▶ [Problem description]
You are to retype all of the data exactly as it appears.
■ ■ ■ ■
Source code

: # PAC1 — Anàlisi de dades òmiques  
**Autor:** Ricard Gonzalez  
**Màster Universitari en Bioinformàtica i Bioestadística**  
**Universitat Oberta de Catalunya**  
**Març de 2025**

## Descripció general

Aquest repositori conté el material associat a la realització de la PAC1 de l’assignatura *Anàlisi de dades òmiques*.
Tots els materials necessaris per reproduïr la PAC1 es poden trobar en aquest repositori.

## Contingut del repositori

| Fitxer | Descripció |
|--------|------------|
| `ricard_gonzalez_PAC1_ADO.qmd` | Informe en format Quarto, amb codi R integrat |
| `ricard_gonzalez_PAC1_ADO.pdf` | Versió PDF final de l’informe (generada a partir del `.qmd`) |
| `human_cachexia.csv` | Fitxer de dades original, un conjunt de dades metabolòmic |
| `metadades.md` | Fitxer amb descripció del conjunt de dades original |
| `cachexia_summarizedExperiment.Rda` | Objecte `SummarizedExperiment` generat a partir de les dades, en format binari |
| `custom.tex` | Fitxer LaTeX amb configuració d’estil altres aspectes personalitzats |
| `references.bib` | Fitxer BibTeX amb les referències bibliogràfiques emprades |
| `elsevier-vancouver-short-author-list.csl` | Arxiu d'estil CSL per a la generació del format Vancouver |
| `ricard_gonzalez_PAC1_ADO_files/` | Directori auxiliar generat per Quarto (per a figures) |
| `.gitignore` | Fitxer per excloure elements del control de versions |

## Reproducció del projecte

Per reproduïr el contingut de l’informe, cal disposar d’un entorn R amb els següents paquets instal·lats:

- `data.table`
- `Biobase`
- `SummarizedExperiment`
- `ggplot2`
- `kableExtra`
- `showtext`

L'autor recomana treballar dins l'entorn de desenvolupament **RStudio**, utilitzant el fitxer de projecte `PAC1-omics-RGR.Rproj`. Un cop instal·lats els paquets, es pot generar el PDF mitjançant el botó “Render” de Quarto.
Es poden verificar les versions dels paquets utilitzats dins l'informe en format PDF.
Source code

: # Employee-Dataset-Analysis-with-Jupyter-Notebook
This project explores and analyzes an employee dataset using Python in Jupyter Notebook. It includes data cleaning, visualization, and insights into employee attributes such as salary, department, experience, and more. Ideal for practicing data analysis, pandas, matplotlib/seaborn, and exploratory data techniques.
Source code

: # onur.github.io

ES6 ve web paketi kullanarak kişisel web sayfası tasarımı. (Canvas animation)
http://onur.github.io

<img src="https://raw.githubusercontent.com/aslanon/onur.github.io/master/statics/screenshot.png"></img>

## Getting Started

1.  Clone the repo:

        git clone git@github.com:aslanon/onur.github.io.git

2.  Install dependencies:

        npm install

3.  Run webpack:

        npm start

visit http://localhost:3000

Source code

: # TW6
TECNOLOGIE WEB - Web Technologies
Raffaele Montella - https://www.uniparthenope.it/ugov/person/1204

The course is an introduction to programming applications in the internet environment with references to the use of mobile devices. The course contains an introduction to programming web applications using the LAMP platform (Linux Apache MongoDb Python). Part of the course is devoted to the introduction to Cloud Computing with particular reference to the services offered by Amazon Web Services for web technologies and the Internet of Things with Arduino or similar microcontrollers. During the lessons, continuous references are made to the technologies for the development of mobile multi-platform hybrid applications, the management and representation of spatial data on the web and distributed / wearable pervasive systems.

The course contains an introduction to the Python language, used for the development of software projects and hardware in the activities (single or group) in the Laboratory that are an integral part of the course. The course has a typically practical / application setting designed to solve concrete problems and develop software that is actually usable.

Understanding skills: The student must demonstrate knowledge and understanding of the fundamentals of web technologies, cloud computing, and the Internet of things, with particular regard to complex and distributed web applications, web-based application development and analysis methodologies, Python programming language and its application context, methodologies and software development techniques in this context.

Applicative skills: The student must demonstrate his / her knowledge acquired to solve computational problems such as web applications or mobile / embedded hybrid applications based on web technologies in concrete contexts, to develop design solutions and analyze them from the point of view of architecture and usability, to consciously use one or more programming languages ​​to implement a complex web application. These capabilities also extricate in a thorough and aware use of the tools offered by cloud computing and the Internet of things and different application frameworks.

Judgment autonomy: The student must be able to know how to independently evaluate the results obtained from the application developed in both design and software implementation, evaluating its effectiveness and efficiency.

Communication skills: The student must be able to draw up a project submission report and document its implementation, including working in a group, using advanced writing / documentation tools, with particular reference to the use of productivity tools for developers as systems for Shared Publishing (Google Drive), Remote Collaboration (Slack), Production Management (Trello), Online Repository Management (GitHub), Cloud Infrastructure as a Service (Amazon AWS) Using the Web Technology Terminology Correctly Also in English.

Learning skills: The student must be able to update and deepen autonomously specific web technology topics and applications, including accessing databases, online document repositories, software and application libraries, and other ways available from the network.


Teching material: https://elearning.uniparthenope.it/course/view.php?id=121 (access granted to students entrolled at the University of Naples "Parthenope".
■ ■ ■ ■
▶ [Finished exercise]
Source code

: # PAC1 — Anàlisi de dades òmiques  
**Autor:** Ricard Gonzalez  
**Màster Universitari en Bioinformàtica i Bioestadística**  
**Universitat Oberta de Catalunya**  
**Març de 2025**

## Descripció general

Aquest repositori conté el material associat a la realització de la PAC1 de l’assignatura *Anàlisi de dades òmiques*.
Tots els materials necessaris per reproduïr la PAC1 es poden trobar en aquest repositori.

## Contingut del repositori

| Fitxer | Descripció |
|--------|------------|
| `ricard_gonzalez_PAC1_ADO.qmd` | Informe en format Quarto, amb codi R integrat |
| `ricard_gonzalez_PAC1_ADO.pdf` | Versió PDF final de l’informe (generada a partir del `.qmd`) |
| `human_cachexia.csv` | Fitxer de dades original, un conjunt de dades metabolòmic |
| `metadades.md` | Fitxer amb descripció del conjunt de dades original |
| `cachexia_summarizedExperiment.Rda` | Objecte `SummarizedExperiment` generat a partir de les dades, en format binari |
| `custom.tex` | Fitxer LaTeX amb configuració d’estil altres aspectes personalitzats |
| `references.bib` | Fitxer BibTeX amb les referències bibliogràfiques emprades |
| `elsevier-vancouver-short-author-list.csl` | Arxiu d'estil CSL per a la generació del format Vancouver |
| `ricard_gonzalez_PAC1_ADO_files/` | Directori auxiliar generat per Quarto (per a figures) |
| `.gitignore` | Fitxer per excloure elements del control de versions |

## Reproducció del projecte

Per reproduïr el contingut de l’informe, cal disposar d’un entorn R amb els següents paquets instal·lats:

- `data.table`
- `Biobase`
- `SummarizedExperiment`
- `ggplot2`
- `kableExtra`
- `showtext`

L'autor recomana treballar dins l'entorn de desenvolupament **RStudio**, utilitzant el fitxer de projecte `PAC1-omics-RGR.Rproj`. Un cop instal·lats els paquets, es pot generar el PDF mitjançant el botó “Render” de Quarto.
Es poden verificar les versions dels paquets utilitzats dins l'informe en format PDF.
Source code

: # Employee-Dataset-Analysis-with-Jupyter-Notebook
This project explores and analyzes an employee dataset using Python in Jupyter Notebook. It includes data cleaning, visualization, and insights into employee attributes such as salary, department, experience, and more. Ideal for practicing data analysis, pandas, matplotlib/seaborn, and exploratory data techniques.
Source code

: # onur.github.io

ES6 ve web paketi kullanarak kişisel web sayfası tasarımı. (Canvas animation)
http://onur.github.io

<img src="https://raw.githubusercontent.com/aslanon/onur.github.io/master/statics/screenshot.png"></img>

## Getting Started

1.  Clone the repo:

        git clone git@github.com:aslanon/onur.github.io.git

2.  Install dependencies:

        npm install

3.  Run webpack:

        npm start

visit http://localhost:3000

Source code

: # TW6
TECNOLOGIE WEB - Web Technologies
Raffaele Montella - https://www.uniparthenope.it/ugov/person/1204

The course is an introduction to programming applications in the internet environment with references to the use of mobile devices. The course contains an introduction to programming web applications using the LAMP platform (Linux Apache MongoDb Python). Part of the course is devoted to the introduction to Cloud Computing with particular reference to the services offered by Amazon Web Services for web technologies and the Internet of Things with Arduino or similar microcontrollers. During the lessons, continuous references are made to the technologies for the development of mobile multi-platform hybrid applications, the management and representation of spatial data on the web and distributed / wearable pervasive systems.

The course contains an introduction to the Python language, used for the development of software projects and hardware in the activities (single or group) in the Laboratory that are an integral part of the course. The course has a typically practical / application setting designed to solve concrete problems and develop software that is actually usable.

Understanding skills: The student must demonstrate knowledge and understanding of the fundamentals of web technologies, cloud computing, and the Internet of things, with particular regard to complex and distributed web applications, web-based application development and analysis methodologies, Python programming language and its application context, methodologies and software development techniques in this context.

Applicative skills: The student must demonstrate his / her knowledge acquired to solve computational problems such as web applications or mobile / embedded hybrid applications based on web technologies in concrete contexts, to develop design solutions and analyze them from the point of view of architecture and usability, to consciously use one or more programming languages ​​to implement a complex web application. These capabilities also extricate in a thorough and aware use of the tools offered by cloud computing and the Internet of things and different application frameworks.

Judgment autonomy: The student must be able to know how to independently evaluate the results obtained from the application developed in both design and software implementation, evaluating its effectiveness and efficiency.

Communication skills: The student must be able to draw up a project submission report and document its implementation, including working in a group, using advanced writing / documentation tools, with particular reference to the use of productivity tools for developers as systems for Shared Publishing (Google Drive), Remote Collaboration (Slack), Production Management (Trello), Online Repository Management (GitHub), Cloud Infrastructure as a Service (Amazon AWS) Using the Web Technology Terminology Correctly Also in English.

Learning skills: The student must be able to update and deepen autonomously specific web technology topics and applications, including accessing databases, online document repositories, software and application libraries, and other ways available from the network.


Teching material: https://elearning.uniparthenope.it/course/view.php?id=121 (access granted to students entrolled at the University of Naples "Parthenope".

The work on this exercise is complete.